President of Bucknell University
- In office 1889–1919
- Preceded by: David Jayne Hill
- Succeeded by: Emory William Hunt

Personal details
- Born: April 24, 1847 Indiana County, Pennsylvania
- Died: April 4, 1925 (aged 77) Scranton, Pennsylvania
- Education: University at Lewisburg

= John Howard Harris =

John Howard Harris (April 24, 1847 – April 4, 1925) was president of Bucknell University from 1889 to 1919.

==Formative years==
John Howard Harris was born in Indiana County, Pennsylvania, on April 24, 1847.

Harris began teaching when he was 15 years old; however, he soon left to serve in the American Civil War as a member of Company F of the 2nd Pennsylvania Infantry Regiment. His regiment was sent to guard the B. and O. Railroad in West Virginia, which had been partly destroyed by the Confederates at the time of Lee’s invasion of the North, and was an important artery of traffic. When his term of service ended, he returned to teaching, but because of an urgent appeal for more troops by President Lincoln in August 1864, he returned to the service and became a sergeant in Company H, 206th Pennsylvania Infantry Regiment, which was sent to Richmond, Virginia to hold the Confederates, while Grant worked along the left flank and cut off the city.

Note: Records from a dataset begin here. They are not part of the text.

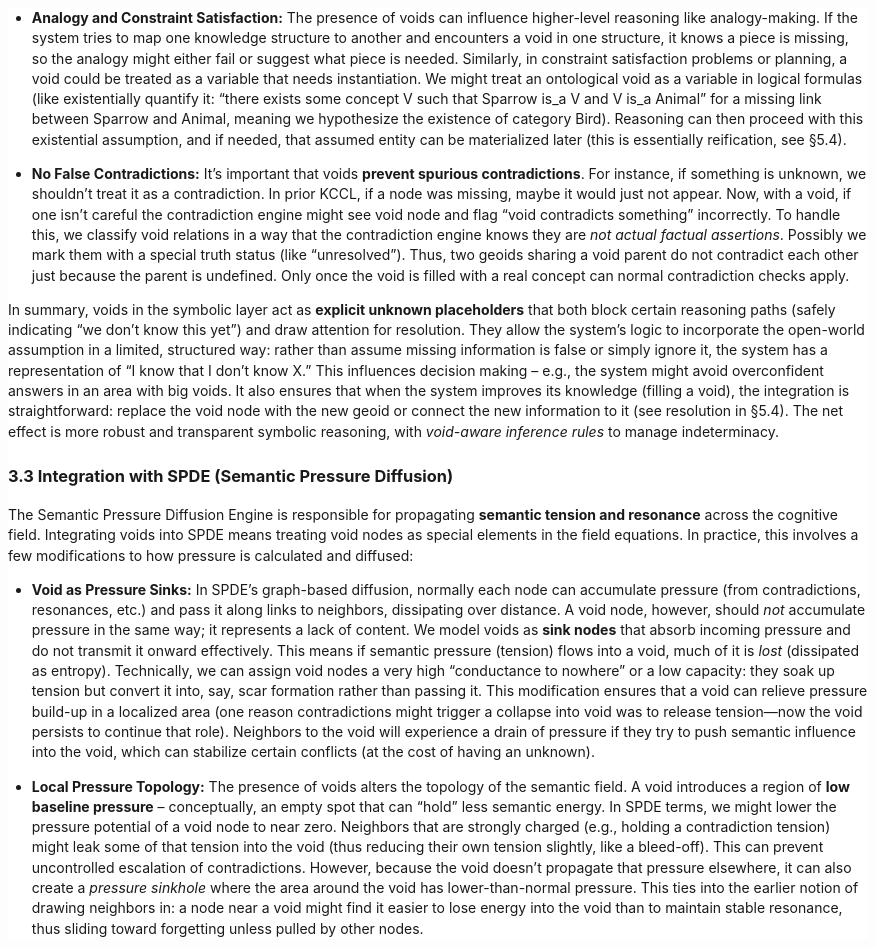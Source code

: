 * **Analogy and Constraint Satisfaction:** The presence of voids can influence higher-level reasoning like analogy-making. If the system tries to map one knowledge structure to another and encounters a void in one structure, it knows a piece is missing, so the analogy might either fail or suggest what piece is needed. Similarly, in constraint satisfaction problems or planning, a void could be treated as a variable that needs instantiation. We might treat an ontological void as a variable in logical formulas (like existentially quantify it: “there exists some concept V such that Sparrow is\_a V and V is\_a Animal” for a missing link between Sparrow and Animal, meaning we hypothesize the existence of category Bird). Reasoning can then proceed with this existential assumption, and if needed, that assumed entity can be materialized later (this is essentially reification, see §5.4).

* **No False Contradictions:** It’s important that voids **prevent spurious contradictions**. For instance, if something is unknown, we shouldn’t treat it as a contradiction. In prior KCCL, if a node was missing, maybe it would just not appear. Now, with a void, if one isn’t careful the contradiction engine might see void node and flag “void contradicts something” incorrectly. To handle this, we classify void relations in a way that the contradiction engine knows they are *not actual factual assertions*. Possibly we mark them with a special truth status (like “unresolved”). Thus, two geoids sharing a void parent do not contradict each other just because the parent is undefined. Only once the void is filled with a real concept can normal contradiction checks apply.

In summary, voids in the symbolic layer act as **explicit unknown placeholders** that both block certain reasoning paths (safely indicating “we don’t know this yet”) and draw attention for resolution. They allow the system’s logic to incorporate the open-world assumption in a limited, structured way: rather than assume missing information is false or simply ignore it, the system has a representation of “I know that I don’t know X.” This influences decision making – e.g., the system might avoid overconfident answers in an area with big voids. It also ensures that when the system improves its knowledge (filling a void), the integration is straightforward: replace the void node with the new geoid or connect the new information to it (see resolution in §5.4). The net effect is more robust and transparent symbolic reasoning, with *void-aware inference rules* to manage indeterminacy.

### **3.3 Integration with SPDE (Semantic Pressure Diffusion)**

The Semantic Pressure Diffusion Engine is responsible for propagating **semantic tension and resonance** across the cognitive field. Integrating voids into SPDE means treating void nodes as special elements in the field equations. In practice, this involves a few modifications to how pressure is calculated and diffused:

* **Void as Pressure Sinks:** In SPDE’s graph-based diffusion, normally each node can accumulate pressure (from contradictions, resonances, etc.) and pass it along links to neighbors, dissipating over distance. A void node, however, should *not* accumulate pressure in the same way; it represents a lack of content. We model voids as **sink nodes** that absorb incoming pressure and do not transmit it onward effectively. This means if semantic pressure (tension) flows into a void, much of it is *lost* (dissipated as entropy). Technically, we can assign void nodes a very high “conductance to nowhere” or a low capacity: they soak up tension but convert it into, say, scar formation rather than passing it. This modification ensures that a void can relieve pressure build-up in a localized area (one reason contradictions might trigger a collapse into void was to release tension—now the void persists to continue that role). Neighbors to the void will experience a drain of pressure if they try to push semantic influence into the void, which can stabilize certain conflicts (at the cost of having an unknown).

* **Local Pressure Topology:** The presence of voids alters the topology of the semantic field. A void introduces a region of **low baseline pressure** – conceptually, an empty spot that can “hold” less semantic energy. In SPDE terms, we might lower the pressure potential of a void node to near zero. Neighbors that are strongly charged (e.g., holding a contradiction tension) might leak some of that tension into the void (thus reducing their own tension slightly, like a bleed-off). This can prevent uncontrolled escalation of contradictions. However, because the void doesn’t propagate that pressure elsewhere, it can also create a *pressure sinkhole* where the area around the void has lower-than-normal pressure. This ties into the earlier notion of drawing neighbors in: a node near a void might find it easier to lose energy into the void than to maintain stable resonance, thus sliding toward forgetting unless pulled by other nodes.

Following the war, he obtained a Bachelor of Arts degree from the University at Lewisburg in 1869. While at Bucknell, he was a member of the Theta Alpha honor society and the Sigma Chi fraternity. He received the degree Master of Arts from Bucknell in 1872, and in later years Lafayette College awarded him a Doctor of Philosophy degree. Dickinson and Colgate then each conferred upon him the degree of LL.D., while Bucknell made him a Doctor of Civil Law in 1924.

==Academic career==
In 1889, Harris was inaugurated as president of Bucknell University, a post he held for thirty years, the longest tenure in the school's history. His presidency saw a large growth in enrollment and expansion of academic buildings and departments.

==Death and legacy==
Harris died at his home in Scranton, Pennsylvania, on April 4, 1925.

Harris Hall, a dormitory on Bucknell's campus, was named in his honor two years after his death.